Wolfenstein: Youngblood will not feature real-time ray tracing support at launch, says MachineGames exec

Wolfenstein: Youngblood

Wolfenstein: Youngblood will not feature real-time ray tracing support at launch, says executive producer at developer MachineGames, Jerk Gustafsson. The latest title in the Wolfenstein series will launch on July 26, 2019, but RTX support will come later as Nvidia’s engineers “are still hard at work” to get it up-and-running.

In an interview with GamesBeat (via WCCFTech), Gustafsson confirmed that MachineGames is still yet to confirm a date with Nvidia and its engineers as to when this functionality may be implemented in the game. Nvidia had previously, and rather emphatically, touted its extensive lineup of RTX games from E3, including Wolfenstein: Youngblood, and it would be surprising to see the RTX rollout delayed too long.

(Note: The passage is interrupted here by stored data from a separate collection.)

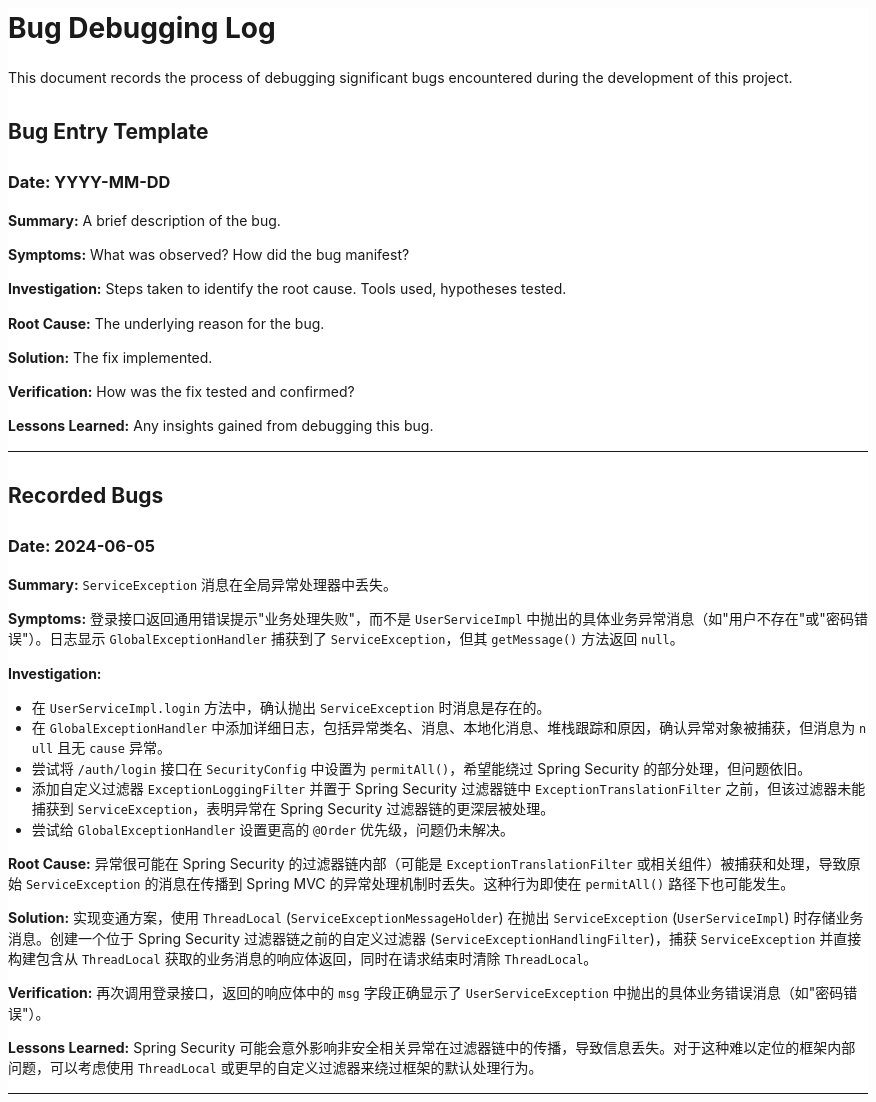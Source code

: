 # Bug Debugging Log

This document records the process of debugging significant bugs encountered during the development of this project.

## Bug Entry Template

### Date: YYYY-MM-DD

**Summary:** A brief description of the bug.

**Symptoms:** What was observed? How did the bug manifest?

**Investigation:** Steps taken to identify the root cause. Tools used, hypotheses tested.

**Root Cause:** The underlying reason for the bug.

**Solution:** The fix implemented.

**Verification:** How was the fix tested and confirmed?

**Lessons Learned:** Any insights gained from debugging this bug.

---

## Recorded Bugs



### Date: 2024-06-05

**Summary:** `ServiceException` 消息在全局异常处理器中丢失。

**Symptoms:** 登录接口返回通用错误提示"业务处理失败"，而不是 `UserServiceImpl` 中抛出的具体业务异常消息（如"用户不存在"或"密码错误"）。日志显示 `GlobalExceptionHandler` 捕获到了 `ServiceException`，但其 `getMessage()` 方法返回 `null`。

**Investigation:**
- 在 `UserServiceImpl.login` 方法中，确认抛出 `ServiceException` 时消息是存在的。
- 在 `GlobalExceptionHandler` 中添加详细日志，包括异常类名、消息、本地化消息、堆栈跟踪和原因，确认异常对象被捕获，但消息为 `null` 且无 `cause` 异常。
- 尝试将 `/auth/login` 接口在 `SecurityConfig` 中设置为 `permitAll()`，希望能绕过 Spring Security 的部分处理，但问题依旧。
- 添加自定义过滤器 `ExceptionLoggingFilter` 并置于 Spring Security 过滤器链中 `ExceptionTranslationFilter` 之前，但该过滤器未能捕获到 `ServiceException`，表明异常在 Spring Security 过滤器链的更深层被处理。
- 尝试给 `GlobalExceptionHandler` 设置更高的 `@Order` 优先级，问题仍未解决。

**Root Cause:** 异常很可能在 Spring Security 的过滤器链内部（可能是 `ExceptionTranslationFilter` 或相关组件）被捕获和处理，导致原始 `ServiceException` 的消息在传播到 Spring MVC 的异常处理机制时丢失。这种行为即使在 `permitAll()` 路径下也可能发生。

**Solution:** 实现变通方案，使用 `ThreadLocal` (`ServiceExceptionMessageHolder`) 在抛出 `ServiceException` (`UserServiceImpl`) 时存储业务消息。创建一个位于 Spring Security 过滤器链之前的自定义过滤器 (`ServiceExceptionHandlingFilter`)，捕获 `ServiceException` 并直接构建包含从 `ThreadLocal` 获取的业务消息的响应体返回，同时在请求结束时清除 `ThreadLocal`。

**Verification:** 再次调用登录接口，返回的响应体中的 `msg` 字段正确显示了 `UserServiceException` 中抛出的具体业务错误消息（如"密码错误"）。

**Lessons Learned:** Spring Security 可能会意外影响非安全相关异常在过滤器链中的传播，导致信息丢失。对于这种难以定位的框架内部问题，可以考虑使用 `ThreadLocal` 或更早的自定义过滤器来绕过框架的默认处理行为。

---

“We’re working together with Nvidia on that, but raytracing won’t be available at launch,” Gustafsson says to GamesBeat. “The engineers at Nvidia are still hard at work getting that solution to look as good as possible for the game, and the date is still to be determined. But from what we’ve seen so far, it’ll be good.”

Nvidia is also giving away copies of Wolfenstein: Youngblood with every purchase of a GeForce RTX 20-series graphics card (discrete or system) so that users can experience the ray-traced revisionist world of Wolfenstein first-hand.

Other RTX titles announced around E3 include: Control, Cyberpunk 2077 (you can read our first impressions of RTX in Cyberpunk 2077 here), Doom Eternal, Call of Duty: Modern Warfare, and Watch Dogs Legion.

Wolfenstein: Youngblood will follow the twin daughters of the series’ main protagonist, B.J. Blazkowicz, as they take to the streets of Paris to liberate the country from occupying Nazi forces and search for their missing father. If that hasn’t already got you stirred up for more, it’s also going to be a fully cooperative experience.

The title is built on the id Tech 6 engine, and MachineGames are “pushing the engine pretty hard in this game” according to Gustafsson. No doubt real-time ray tracing on top of that could make for a demanding workload, but we’re yet to hear exactly what extent of RTX implementation we’ll see once it’s been patched in.

Beyond the humble PC, Youngblood will also be available on Nintendo Switch, Xbox One, PlayStation 4, and become one of the first tiles to make it onto the Google Stadia streaming service come November.